Supplied data:
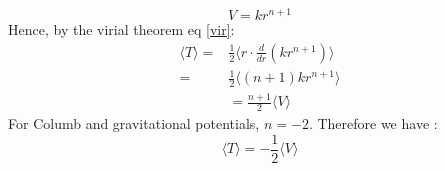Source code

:  \begin{equation}
 V = k r ^{n+1}
 \end{equation}
 Hence, by the virial theorem eq \eqref{vir}:
 \begin{align}
  \langle T \rangle= & \frac{1}{2} \langle   r \cdot  \frac{d}{d r} (k r ^{n+1} ) \rangle \\ \nonumber
  =& \frac{1}{2}\langle (n+1) k r^{n+1}\rangle \\ \nonumber
  &= \frac{n+1}{2}\langle V \rangle
 \end{align}
 For Columb and gravitational potentials, $ n =-2$. Therefore we have :
 \begin{equation}
 \langle T \rangle= - \frac{1}{2}\langle V \rangle
 \end{equation}
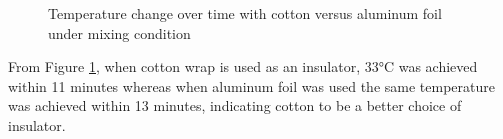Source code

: \begin{figure}[h]
    \centering
    \caption{Temperature change over time with cotton versus aluminum foil under mixing condition}
    \label{gr:InsulationMethods}
\end{figure}

From Figure \ref{gr:InsulationMethods}, when cotton wrap is used as an insulator, 33\si{\celsius} was achieved within 11 minutes whereas when aluminum foil was used the same temperature was achieved within 13 minutes, indicating cotton to be a better choice of insulator.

Your objective:
Using the records above, work out how many lines hold the string "begin"; answer with that number alone.

Result of this task:
4